» Required work: With the pictures set aside, return the lines below exactly, beginning at the first and ending at the line containing "The script can".
━━━━━ Working data ━━━━━
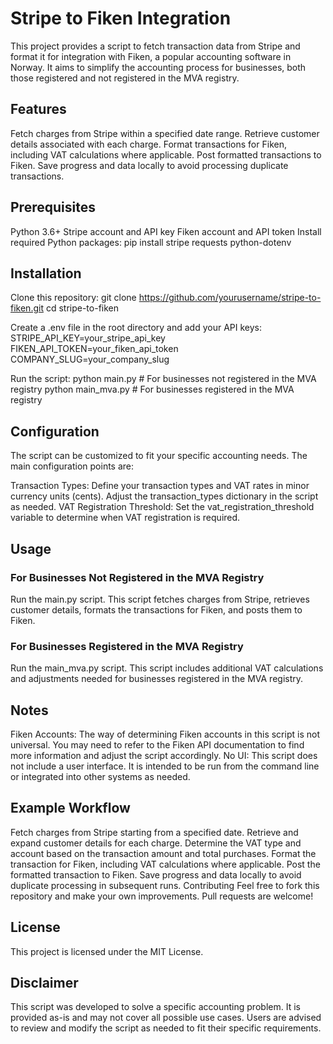 # Stripe to Fiken Integration
This project provides a script to fetch transaction data from Stripe and format it for integration with Fiken, a popular accounting software in Norway. It aims to simplify the accounting process for businesses, both those registered and not registered in the MVA registry.

## Features
Fetch charges from Stripe within a specified date range.
Retrieve customer details associated with each charge.
Format transactions for Fiken, including VAT calculations where applicable.
Post formatted transactions to Fiken.
Save progress and data locally to avoid processing duplicate transactions.
## Prerequisites
Python 3.6+
Stripe account and API key
Fiken account and API token
Install required Python packages:
pip install stripe requests python-dotenv
## Installation
Clone this repository:
git clone https://github.com/yourusername/stripe-to-fiken.git
cd stripe-to-fiken

Create a .env file in the root directory and add your API keys:
STRIPE_API_KEY=your_stripe_api_key
FIKEN_API_TOKEN=your_fiken_api_token
COMPANY_SLUG=your_company_slug

Run the script:
python main.py # For businesses not registered in the MVA registry
python main_mva.py # For businesses registered in the MVA registry

## Configuration
The script can be customized to fit your specific accounting needs. The main configuration points are:

Transaction Types: Define your transaction types and VAT rates in minor currency units (cents). Adjust the transaction_types dictionary in the script as needed.
VAT Registration Threshold: Set the vat_registration_threshold variable to determine when VAT registration is required.
## Usage
### For Businesses Not Registered in the MVA Registry
Run the main.py script. This script fetches charges from Stripe, retrieves customer details, formats the transactions for Fiken, and posts them to Fiken.

### For Businesses Registered in the MVA Registry
Run the main_mva.py script. This script includes additional VAT calculations and adjustments needed for businesses registered in the MVA registry.

## Notes
Fiken Accounts: The way of determining Fiken accounts in this script is not universal. You may need to refer to the Fiken API documentation to find more information and adjust the script accordingly.
No UI: This script does not include a user interface. It is intended to be run from the command line or integrated into other systems as needed.
## Example Workflow
Fetch charges from Stripe starting from a specified date.
Retrieve and expand customer details for each charge.
Determine the VAT type and account based on the transaction amount and total purchases.
Format the transaction for Fiken, including VAT calculations where applicable.
Post the formatted transaction to Fiken.
Save progress and data locally to avoid duplicate processing in subsequent runs.
Contributing
Feel free to fork this repository and make your own improvements. Pull requests are welcome!

## License
This project is licensed under the MIT License.

## Disclaimer
This script was developed to solve a specific accounting problem. It is provided as-is and may not cover all possible use cases. Users are advised to review and modify the script as needed to fit their specific requirements.
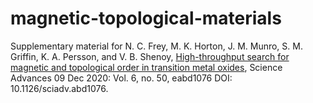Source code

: # magnetic-topological-materials
Supplementary material for N. C. Frey, M. K. Horton, J. M. Munro, S. M. Griffin, K. A. Persson, and V. B. Shenoy, [High-throughput search for magnetic and topological order in transition metal oxides](https://advances.sciencemag.org/content/6/50/eabd1076), Science Advances 09 Dec 2020: Vol. 6, no. 50, eabd1076 DOI: 10.1126/sciadv.abd1076. 
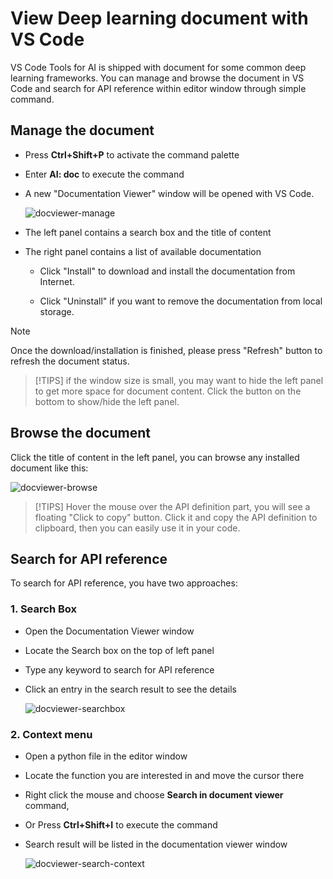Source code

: # View Deep learning document with VS Code
VS Code Tools for AI is shipped with document for some common deep learning frameworks. You can manage and browse the document in VS Code and search for API reference within editor window through simple command.

## Manage the document
- Press **Ctrl+Shift+P** to activate the command palette
- Enter **AI: doc** to execute the command
- A new "Documentation Viewer" window will be opened with VS Code.

  ![docviewer-manage](/docs/media/docviewer/docviewer-manage.png)

- The left panel contains a search box and the title of content

- The right panel contains a list of available documentation
  
  - Click "Install" to download and install the documentation from Internet.
  
  - Click "Uninstall" if you want to remove the documentation from local storage.

> [!NOTE]
> Once the download/installation is finished, please press "Refresh" button to refresh the document status.

> [!TIPS]
> if the window size is small, you may want to hide the left panel to get more space for document content. Click the button on the bottom to show/hide the left panel.
  

## Browse the document
Click the title of content in the left panel, you can browse any installed document like this:

  ![docviewer-browse](/docs/media/docviewer/docviewer-browse.png)

> [!TIPS]
> Hover the mouse over the API definition part, you will see a floating "Click to copy" button. Click it and copy the API definition to clipboard, then you can easily use it in your code.

## Search for API reference
To search for API reference, you have two approaches:

### 1. Search Box
- Open the Documentation Viewer window
- Locate the Search box on the top of left panel
- Type any keyword to search for API reference
- Click an entry in the search result to see the details

  ![docviewer-searchbox](/docs/media/docviewer/docviewer-searchbox.png)

### 2. Context menu
- Open a python file in the editor window
- Locate the function you are interested in and move the cursor there
- Right click the mouse and choose **Search in document viewer** command, 
- Or Press **Ctrl+Shift+I** to execute the command
- Search result will be listed in the documentation viewer window

  ![docviewer-search-context](/docs/media/docviewer/docviewer-search-context.png)
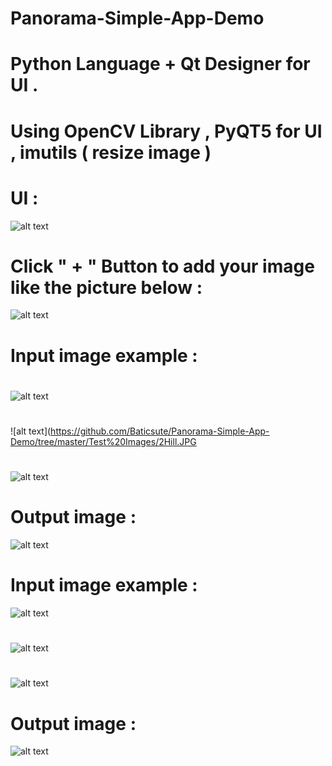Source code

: # Panorama-Simple-App-Demo
# Python Language + Qt Designer for UI .
# Using OpenCV Library , PyQT5 for UI , imutils ( resize image ) 
# UI :
![alt text](https://github.com/Baticsute/Panorama-Simple-App-Demo/tree/master/Results/panoramaUI.png)
# Click " + " Button to add your image like the picture below :
![alt text](https://github.com/Baticsute/Panorama-Simple-App-Demo/tree/master/Results/PanoramaUser.png)
#
# Input image example :
#
![alt text](https://github.com/Baticsute/Panorama-Simple-App-Demo/tree/master/Test%20Images/1Hill.JPG)
#
![alt text](https://github.com/Baticsute/Panorama-Simple-App-Demo/tree/master/Test%20Images/2Hill.JPG
#
![alt text](https://github.com/Baticsute/Panorama-Simple-App-Demo/tree/master/Test%20Images/3Hill.JPG)
#
# Output image :
![alt text](https://github.com/Baticsute/Panorama-Simple-App-Demo/tree/master/Results/HillPano1.png)
#
# Input image example :
![alt text](https://github.com/Baticsute/Panorama-Simple-App-Demo/tree/master/Test%20Images/test1.jpg)
#
![alt text](https://github.com/Baticsute/Panorama-Simple-App-Demo/tree/master/Test%20Images/test2.jpg)
#
![alt text](https://github.com/Baticsute/Panorama-Simple-App-Demo/tree/master/Test%20Images/test3.jpg)
#
# Output image :
![alt text](https://github.com/Baticsute/Panorama-Simple-App-Demo/tree/master/Results/switzerlandPano2.png)

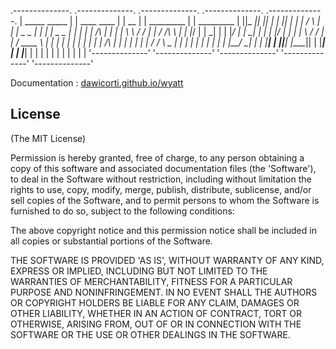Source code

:  .--------------.  .--------------. .--------------. .--------------. .--------------.
 | _____  _____ |  |  ____  ____  | |      __      | |  _________   | |  _________   |
 ||_   _||_   _||  | |_  _||_  _| | |     /  \     | | |  _   _  |  | | |  _   _  |  |
 |  | | /\ | |  |  |   \ \  / /   | |    / /\ \    | | |_/ | | \_|  | | |_/ | | \_|  |
 |  | |/  \| |  |  |    \ \/ /    | |   / ____ \   | |     | |      | |     | |      |
 |  |   /\   |  |  |    _|  |_    | | _/ /    \ \_ | |    _| |_     | |    _| |_     |
 |  |__/  \__|  |  |   |______|   | ||____|  |____|| |   |_____|    | |   |_____|    |
 |              |  |              | |              | |              | |              |
 '--------------'  '--------------' '--------------' '--------------' '--------------'

Documentation : [dawicorti.github.io/wyatt](http://dawicorti.github.io/wyatt/)

## License 

(The MIT License)

Permission is hereby granted, free of charge, to any person obtaining
a copy of this software and associated documentation files (the
'Software'), to deal in the Software without restriction, including
without limitation the rights to use, copy, modify, merge, publish,
distribute, sublicense, and/or sell copies of the Software, and to
permit persons to whom the Software is furnished to do so, subject to
the following conditions:

The above copyright notice and this permission notice shall be
included in all copies or substantial portions of the Software.

THE SOFTWARE IS PROVIDED 'AS IS', WITHOUT WARRANTY OF ANY KIND,
EXPRESS OR IMPLIED, INCLUDING BUT NOT LIMITED TO THE WARRANTIES OF
MERCHANTABILITY, FITNESS FOR A PARTICULAR PURPOSE AND NONINFRINGEMENT.
IN NO EVENT SHALL THE AUTHORS OR COPYRIGHT HOLDERS BE LIABLE FOR ANY
CLAIM, DAMAGES OR OTHER LIABILITY, WHETHER IN AN ACTION OF CONTRACT,
TORT OR OTHERWISE, ARISING FROM, OUT OF OR IN CONNECTION WITH THE
SOFTWARE OR THE USE OR OTHER DEALINGS IN THE SOFTWARE.
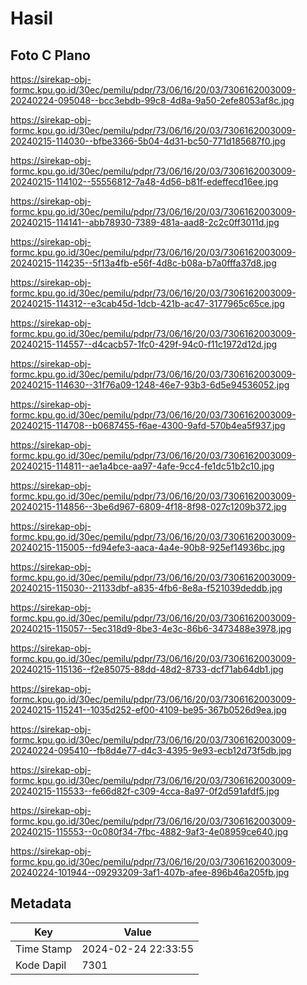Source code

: # Hasil

## Foto C Plano

https://sirekap-obj-formc.kpu.go.id/30ec/pemilu/pdpr/73/06/16/20/03/7306162003009-20240224-095048--bcc3ebdb-99c8-4d8a-9a50-2efe8053af8c.jpg

https://sirekap-obj-formc.kpu.go.id/30ec/pemilu/pdpr/73/06/16/20/03/7306162003009-20240215-114030--bfbe3366-5b04-4d31-bc50-771d185687f0.jpg

https://sirekap-obj-formc.kpu.go.id/30ec/pemilu/pdpr/73/06/16/20/03/7306162003009-20240215-114102--55556812-7a48-4d56-b81f-edeffecd16ee.jpg

https://sirekap-obj-formc.kpu.go.id/30ec/pemilu/pdpr/73/06/16/20/03/7306162003009-20240215-114141--abb78930-7389-481a-aad8-2c2c0ff3011d.jpg

https://sirekap-obj-formc.kpu.go.id/30ec/pemilu/pdpr/73/06/16/20/03/7306162003009-20240215-114235--5f13a4fb-e56f-4d8c-b08a-b7a0fffa37d8.jpg

https://sirekap-obj-formc.kpu.go.id/30ec/pemilu/pdpr/73/06/16/20/03/7306162003009-20240215-114312--e3cab45d-1dcb-421b-ac47-3177965c65ce.jpg

https://sirekap-obj-formc.kpu.go.id/30ec/pemilu/pdpr/73/06/16/20/03/7306162003009-20240215-114557--d4cacb57-1fc0-429f-94c0-f11c1972d12d.jpg

https://sirekap-obj-formc.kpu.go.id/30ec/pemilu/pdpr/73/06/16/20/03/7306162003009-20240215-114630--31f76a09-1248-46e7-93b3-6d5e94536052.jpg

https://sirekap-obj-formc.kpu.go.id/30ec/pemilu/pdpr/73/06/16/20/03/7306162003009-20240215-114708--b0687455-f6ae-4300-9afd-570b4ea5f937.jpg

https://sirekap-obj-formc.kpu.go.id/30ec/pemilu/pdpr/73/06/16/20/03/7306162003009-20240215-114811--ae1a4bce-aa97-4afe-9cc4-fe1dc51b2c10.jpg

https://sirekap-obj-formc.kpu.go.id/30ec/pemilu/pdpr/73/06/16/20/03/7306162003009-20240215-114856--3be6d967-6809-4f18-8f98-027c1209b372.jpg

https://sirekap-obj-formc.kpu.go.id/30ec/pemilu/pdpr/73/06/16/20/03/7306162003009-20240215-115005--fd94efe3-aaca-4a4e-90b8-925ef14936bc.jpg

https://sirekap-obj-formc.kpu.go.id/30ec/pemilu/pdpr/73/06/16/20/03/7306162003009-20240215-115030--21133dbf-a835-4fb6-8e8a-f521039deddb.jpg

https://sirekap-obj-formc.kpu.go.id/30ec/pemilu/pdpr/73/06/16/20/03/7306162003009-20240215-115057--5ec318d9-8be3-4e3c-86b6-3473488e3978.jpg

https://sirekap-obj-formc.kpu.go.id/30ec/pemilu/pdpr/73/06/16/20/03/7306162003009-20240215-115136--f2e85075-88dd-48d2-8733-dcf71ab64db1.jpg

https://sirekap-obj-formc.kpu.go.id/30ec/pemilu/pdpr/73/06/16/20/03/7306162003009-20240215-115241--1035d252-ef00-4109-be95-367b0526d9ea.jpg

https://sirekap-obj-formc.kpu.go.id/30ec/pemilu/pdpr/73/06/16/20/03/7306162003009-20240224-095410--fb8d4e77-d4c3-4395-9e93-ecb12d73f5db.jpg

https://sirekap-obj-formc.kpu.go.id/30ec/pemilu/pdpr/73/06/16/20/03/7306162003009-20240215-115533--fe66d82f-c309-4cca-8a97-0f2d591afdf5.jpg

https://sirekap-obj-formc.kpu.go.id/30ec/pemilu/pdpr/73/06/16/20/03/7306162003009-20240215-115553--0c080f34-7fbc-4882-9af3-4e08959ce640.jpg

https://sirekap-obj-formc.kpu.go.id/30ec/pemilu/pdpr/73/06/16/20/03/7306162003009-20240224-101944--09293209-3af1-407b-afee-896b46a205fb.jpg


## Metadata

| Key        | Value               |
| ---------- | ------------------- |
| Time Stamp | 2024-02-24 22:33:55 |
| Kode Dapil | 7301                |



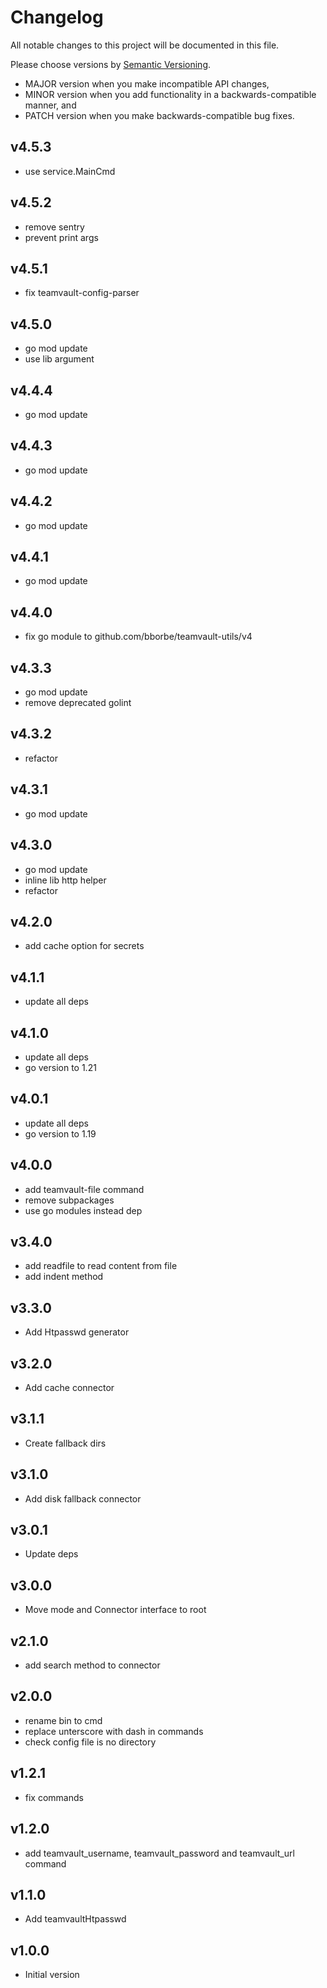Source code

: # Changelog

All notable changes to this project will be documented in this file.

Please choose versions by [Semantic Versioning](http://semver.org/).

* MAJOR version when you make incompatible API changes,
* MINOR version when you add functionality in a backwards-compatible manner, and
* PATCH version when you make backwards-compatible bug fixes.

## v4.5.3

- use service.MainCmd

## v4.5.2

- remove sentry
- prevent print args

## v4.5.1

- fix teamvault-config-parser

## v4.5.0

- go mod update
- use lib argument

## v4.4.4

- go mod update

## v4.4.3

- go mod update

## v4.4.2

- go mod update

## v4.4.1

- go mod update

## v4.4.0

- fix go module to github.com/bborbe/teamvault-utils/v4 

## v4.3.3

- go mod update
- remove deprecated golint

## v4.3.2

- refactor

## v4.3.1

- go mod update

## v4.3.0

- go mod update
- inline lib http helper
- refactor

## v4.2.0

- add cache option for secrets

## v4.1.1

- update all deps

## v4.1.0

- update all deps
- go version to 1.21

## v4.0.1

- update all deps
- go version to 1.19

## v4.0.0

- add teamvault-file command
- remove subpackages
- use go modules instead dep

## v3.4.0

- add readfile to read content from file
- add indent method

## v3.3.0

- Add Htpasswd generator 

## v3.2.0

- Add cache connector

## v3.1.1

- Create fallback dirs

## v3.1.0

- Add disk fallback connector

## v3.0.1

- Update deps

## v3.0.0

- Move mode and Connector interface to root

## v2.1.0

- add search method to connector

## v2.0.0

- rename bin to cmd
- replace unterscore with dash in commands
- check config file is no directory 

## v1.2.1

- fix commands

## v1.2.0

- add teamvault_username, teamvault_password and teamvault_url command

## v1.1.0

- Add teamvaultHtpasswd

## v1.0.0

- Initial version

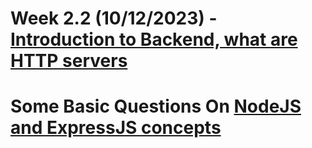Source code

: # Week 2.2 (10/12/2023) - [Introduction to Backend, what are HTTP servers](https://www.youtube.com/watch?v=zm0-cm5u2ak)

# Some Basic Questions On [NodeJS and ExpressJS concepts](https://quickest-juniper-f9c.notion.site/2-NodeJS-and-ExpressJS-concepts-bd3a6a6cd1c64764bee7865a082fa979)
━━━━━
» Written answer:
 # Stripe to Fiken Integration
This project provides a script to fetch transaction data from Stripe and format it for integration with Fiken, a popular accounting software in Norway. It aims to simplify the accounting process for businesses, both those registered and not registered in the MVA registry.

## Features
Fetch charges from Stripe within a specified date range.
Retrieve customer details associated with each charge.
Format transactions for Fiken, including VAT calculations where applicable.
Post formatted transactions to Fiken.
Save progress and data locally to avoid processing duplicate transactions.
## Prerequisites
Python 3.6+
Stripe account and API key
Fiken account and API token
Install required Python packages:
pip install stripe requests python-dotenv
## Installation
Clone this repository:
git clone https://github.com/yourusername/stripe-to-fiken.git
cd stripe-to-fiken

Create a .env file in the root directory and add your API keys:
STRIPE_API_KEY=your_stripe_api_key
FIKEN_API_TOKEN=your_fiken_api_token
COMPANY_SLUG=your_company_slug

Run the script:
python main.py # For businesses not registered in the MVA registry
python main_mva.py # For businesses registered in the MVA registry

## Configuration
The script can be customized to fit your specific accounting needs. The main configuration points are:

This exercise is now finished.